--- Available data Enclosed Below ---
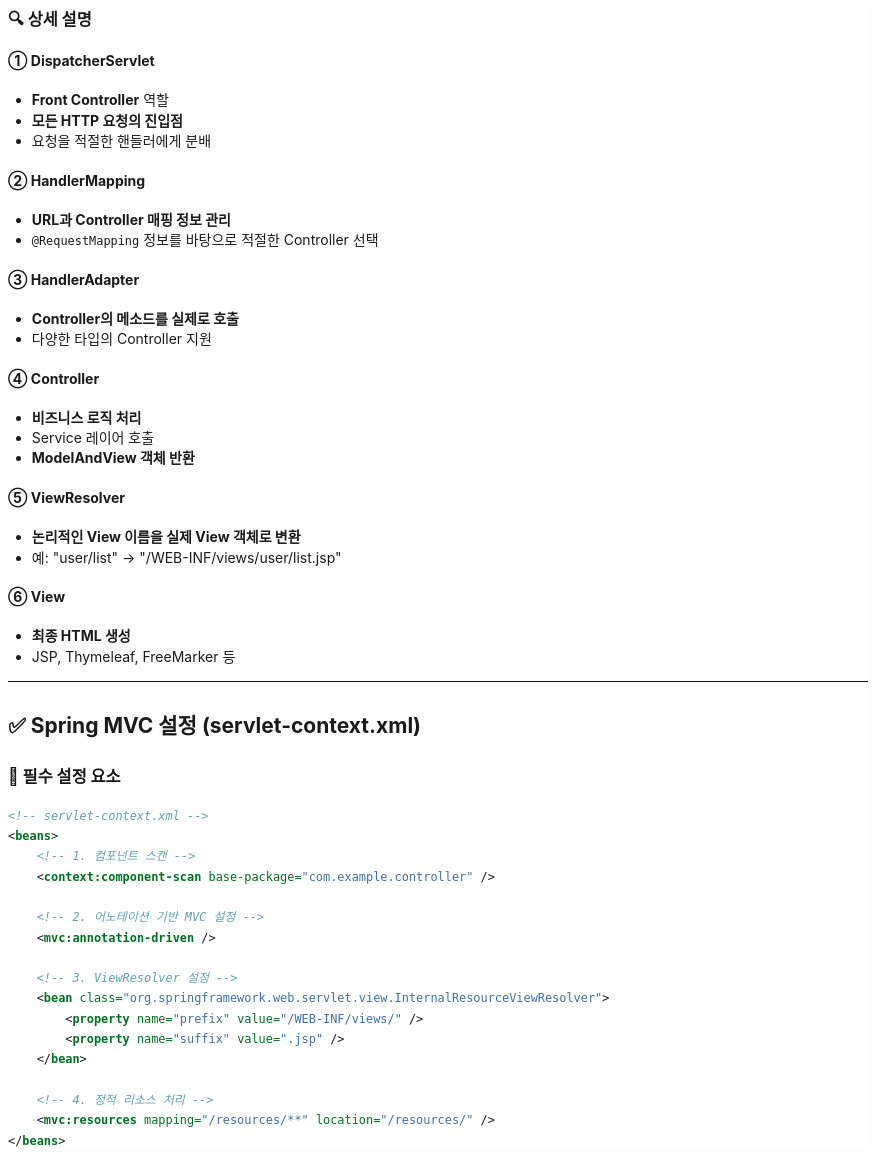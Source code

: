 ### 🔍 상세 설명

#### **① DispatcherServlet**
- **Front Controller** 역할
- **모든 HTTP 요청의 진입점**
- 요청을 적절한 핸들러에게 분배

#### **② HandlerMapping**
- **URL과 Controller 매핑 정보 관리**
- `@RequestMapping` 정보를 바탕으로 적절한 Controller 선택

#### **③ HandlerAdapter**
- **Controller의 메소드를 실제로 호출**
- 다양한 타입의 Controller 지원

#### **④ Controller**
- **비즈니스 로직 처리**
- Service 레이어 호출
- **ModelAndView 객체 반환**

#### **⑤ ViewResolver**
- **논리적인 View 이름을 실제 View 객체로 변환**
- 예: "user/list" → "/WEB-INF/views/user/list.jsp"

#### **⑥ View**
- **최종 HTML 생성**
- JSP, Thymeleaf, FreeMarker 등

---

## ✅ Spring MVC 설정 (servlet-context.xml)

### 📌 필수 설정 요소

```xml
<!-- servlet-context.xml -->
<beans>
    <!-- 1. 컴포넌트 스캔 -->
    <context:component-scan base-package="com.example.controller" />
    
    <!-- 2. 어노테이션 기반 MVC 설정 -->
    <mvc:annotation-driven />
    
    <!-- 3. ViewResolver 설정 -->
    <bean class="org.springframework.web.servlet.view.InternalResourceViewResolver">
        <property name="prefix" value="/WEB-INF/views/" />
        <property name="suffix" value=".jsp" />
    </bean>
    
    <!-- 4. 정적 리소스 처리 -->
    <mvc:resources mapping="/resources/**" location="/resources/" />
</beans>
```
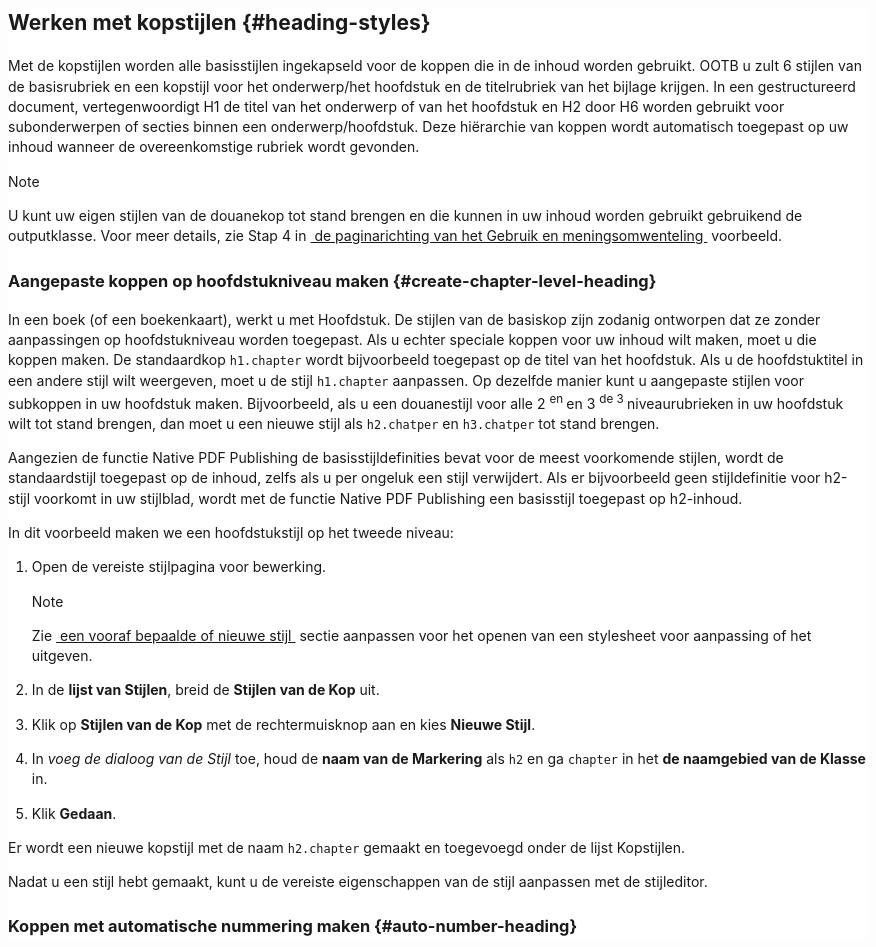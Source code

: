 ## Werken met kopstijlen {#heading-styles}

Met de kopstijlen worden alle basisstijlen ingekapseld voor de koppen die in de inhoud worden gebruikt. OOTB u zult 6 stijlen van de basisrubriek en een kopstijl voor het onderwerp/het hoofdstuk en de titelrubriek van het bijlage krijgen. In een gestructureerd document, vertegenwoordigt H1 de titel van het onderwerp of van het hoofdstuk en H2 door H6 worden gebruikt voor subonderwerpen of secties binnen een onderwerp/hoofdstuk. Deze hiërarchie van koppen wordt automatisch toegepast op uw inhoud wanneer de overeenkomstige rubriek wordt gevonden.

>[!NOTE]
>
>U kunt uw eigen stijlen van de douanekop tot stand brengen en die kunnen in uw inhoud worden gebruikt gebruikend de outputklasse. Voor meer details, zie Stap 4 in [&#x200B; de paginarichting van het Gebruik en meningsomwenteling &#x200B;](design-page-layout.md#page-orientation-rotation) voorbeeld.

### Aangepaste koppen op hoofdstukniveau maken {#create-chapter-level-heading}

In een boek (of een boekenkaart), werkt u met Hoofdstuk. De stijlen van de basiskop zijn zodanig ontworpen dat ze zonder aanpassingen op hoofdstukniveau worden toegepast. Als u echter speciale koppen voor uw inhoud wilt maken, moet u die koppen maken. De standaardkop `h1.chapter` wordt bijvoorbeeld toegepast op de titel van het hoofdstuk. Als u de hoofdstuktitel in een andere stijl wilt weergeven, moet u de stijl `h1.chapter` aanpassen. Op dezelfde manier kunt u aangepaste stijlen voor subkoppen in uw hoofdstuk maken. Bijvoorbeeld, als u een douanestijl voor alle 2 <sup> en </sup> en 3 <sup> de 3 </sup> niveaurubrieken in uw hoofdstuk wilt tot stand brengen, dan moet u een nieuwe stijl als `h2.chatper` en `h3.chatper` tot stand brengen.

Aangezien de functie Native PDF Publishing de basisstijldefinities bevat voor de meest voorkomende stijlen, wordt de standaardstijl toegepast op de inhoud, zelfs als u per ongeluk een stijl verwijdert. Als er bijvoorbeeld geen stijldefinitie voor h2-stijl voorkomt in uw stijlblad, wordt met de functie Native PDF Publishing een basisstijl toegepast op h2-inhoud.

In dit voorbeeld maken we een hoofdstukstijl op het tweede niveau:

1. Open de vereiste stijlpagina voor bewerking.
   >[!NOTE]
   >
   >Zie [&#x200B; een vooraf bepaalde of nieuwe stijl &#x200B;](components-pdf-template.md#customize-style) sectie aanpassen voor het openen van een stylesheet voor aanpassing of het uitgeven.

1. In de **lijst van Stijlen**, breid de **Stijlen van de Kop** uit.
1. Klik op **Stijlen van de Kop** met de rechtermuisknop aan en kies **Nieuwe Stijl**.
1. In *voeg de dialoog van de Stijl* toe, houd de **naam van de Markering** als `h2` en ga `chapter` in het **de naamgebied van de Klasse** in.
1. Klik **Gedaan**.

Er wordt een nieuwe kopstijl met de naam `h2.chapter` gemaakt en toegevoegd onder de lijst Kopstijlen.

Nadat u een stijl hebt gemaakt, kunt u de vereiste eigenschappen van de stijl aanpassen met de stijleditor.

### Koppen met automatische nummering maken {#auto-number-heading}
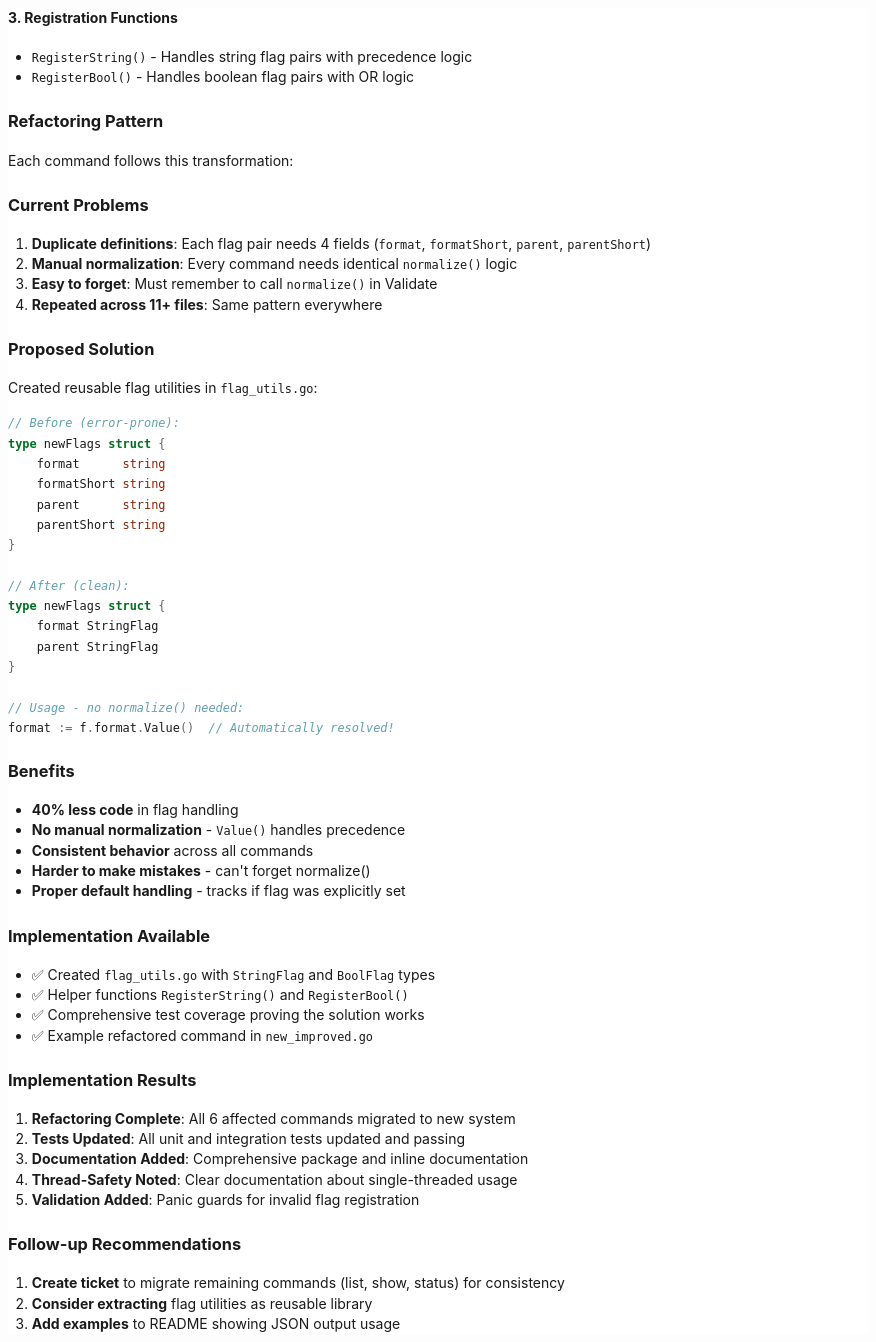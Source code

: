 #### 3. Registration Functions
- `RegisterString()` - Handles string flag pairs with precedence logic
- `RegisterBool()` - Handles boolean flag pairs with OR logic

### Refactoring Pattern
Each command follows this transformation:

### Current Problems
1. **Duplicate definitions**: Each flag pair needs 4 fields (`format`, `formatShort`, `parent`, `parentShort`)
2. **Manual normalization**: Every command needs identical `normalize()` logic
3. **Easy to forget**: Must remember to call `normalize()` in Validate
4. **Repeated across 11+ files**: Same pattern everywhere

### Proposed Solution
Created reusable flag utilities in `flag_utils.go`:

```go
// Before (error-prone):
type newFlags struct {
    format      string
    formatShort string
    parent      string
    parentShort string
}

// After (clean):
type newFlags struct {
    format StringFlag
    parent StringFlag
}

// Usage - no normalize() needed:
format := f.format.Value()  // Automatically resolved!
```

### Benefits
- **40% less code** in flag handling
- **No manual normalization** - `Value()` handles precedence
- **Consistent behavior** across all commands
- **Harder to make mistakes** - can't forget normalize()
- **Proper default handling** - tracks if flag was explicitly set

### Implementation Available
- ✅ Created `flag_utils.go` with `StringFlag` and `BoolFlag` types
- ✅ Helper functions `RegisterString()` and `RegisterBool()`
- ✅ Comprehensive test coverage proving the solution works
- ✅ Example refactored command in `new_improved.go`

### Implementation Results
1. **Refactoring Complete**: All 6 affected commands migrated to new system
2. **Tests Updated**: All unit and integration tests updated and passing
3. **Documentation Added**: Comprehensive package and inline documentation
4. **Thread-Safety Noted**: Clear documentation about single-threaded usage
5. **Validation Added**: Panic guards for invalid flag registration

### Follow-up Recommendations
1. **Create ticket** to migrate remaining commands (list, show, status) for consistency
2. **Consider extracting** flag utilities as reusable library
3. **Add examples** to README showing JSON output usage
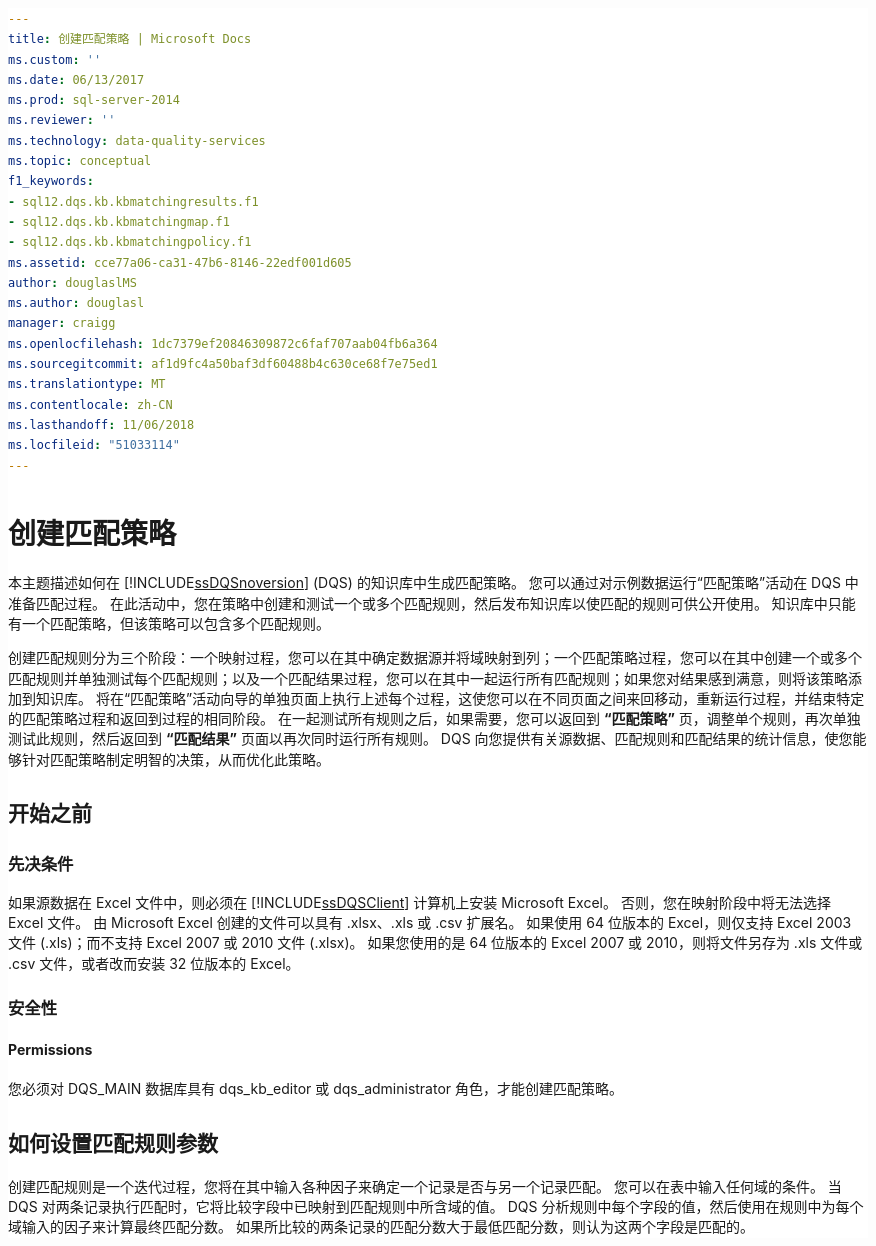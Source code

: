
 ```yaml
---
title: 创建匹配策略 | Microsoft Docs
ms.custom: ''
ms.date: 06/13/2017
ms.prod: sql-server-2014
ms.reviewer: ''
ms.technology: data-quality-services
ms.topic: conceptual
f1_keywords:
- sql12.dqs.kb.kbmatchingresults.f1
- sql12.dqs.kb.kbmatchingmap.f1
- sql12.dqs.kb.kbmatchingpolicy.f1
ms.assetid: cce77a06-ca31-47b6-8146-22edf001d605
author: douglaslMS
ms.author: douglasl
manager: craigg
ms.openlocfilehash: 1dc7379ef20846309872c6faf707aab04fb6a364
ms.sourcegitcommit: af1d9fc4a50baf3df60488b4c630ce68f7e75ed1
ms.translationtype: MT
ms.contentlocale: zh-CN
ms.lasthandoff: 11/06/2018
ms.locfileid: "51033114"
---
```

# <a name="create-a-matching-policy"></a>创建匹配策略
  本主题描述如何在 [!INCLUDE[ssDQSnoversion](../includes/ssdqsnoversion-md.md)] (DQS) 的知识库中生成匹配策略。 您可以通过对示例数据运行“匹配策略”活动在 DQS 中准备匹配过程。 在此活动中，您在策略中创建和测试一个或多个匹配规则，然后发布知识库以使匹配的规则可供公开使用。 知识库中只能有一个匹配策略，但该策略可以包含多个匹配规则。  
  
 创建匹配规则分为三个阶段：一个映射过程，您可以在其中确定数据源并将域映射到列；一个匹配策略过程，您可以在其中创建一个或多个匹配规则并单独测试每个匹配规则；以及一个匹配结果过程，您可以在其中一起运行所有匹配规则；如果您对结果感到满意，则将该策略添加到知识库。 将在“匹配策略”活动向导的单独页面上执行上述每个过程，这使您可以在不同页面之间来回移动，重新运行过程，并结束特定的匹配策略过程和返回到过程的相同阶段。 在一起测试所有规则之后，如果需要，您可以返回到 **“匹配策略”** 页，调整单个规则，再次单独测试此规则，然后返回到 **“匹配结果”** 页面以再次同时运行所有规则。 DQS 向您提供有关源数据、匹配规则和匹配结果的统计信息，使您能够针对匹配策略制定明智的决策，从而优化此策略。  
  
##  <a name="BeforeYouBegin"></a> 开始之前  
  
###  <a name="Prerequisites"></a> 先决条件  
 如果源数据在 Excel 文件中，则必须在 [!INCLUDE[ssDQSClient](../includes/ssdqsclient-md.md)] 计算机上安装 Microsoft Excel。 否则，您在映射阶段中将无法选择 Excel 文件。 由 Microsoft Excel 创建的文件可以具有 .xlsx、.xls 或 .csv 扩展名。 如果使用 64 位版本的 Excel，则仅支持 Excel 2003 文件 (.xls)；而不支持 Excel 2007 或 2010 文件 (.xlsx)。 如果您使用的是 64 位版本的 Excel 2007 或 2010，则将文件另存为 .xls 文件或 .csv 文件，或者改而安装 32 位版本的 Excel。  
  
###  <a name="Security"></a> 安全性  
  
####  <a name="Permissions"></a> Permissions  
 您必须对 DQS_MAIN 数据库具有 dqs_kb_editor 或 dqs_administrator 角色，才能创建匹配策略。  
  
##  <a name="MatchingRules"></a> 如何设置匹配规则参数  
 创建匹配规则是一个迭代过程，您将在其中输入各种因子来确定一个记录是否与另一个记录匹配。 您可以在表中输入任何域的条件。 当 DQS 对两条记录执行匹配时，它将比较字段中已映射到匹配规则中所含域的值。 DQS 分析规则中每个字段的值，然后使用在规则中为每个域输入的因子来计算最终匹配分数。 如果所比较的两条记录的匹配分数大于最低匹配分数，则认为这两个字段是匹配的。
--- End of Enclosed Available data ---
#### [Exercise directions]
Select all lines in the listing that include the word "Comprehensive".

#### [Task solution]
- ✅ Comprehensive test coverage proving the solution works
3. **Documentation Added**: Comprehensive package and inline documentation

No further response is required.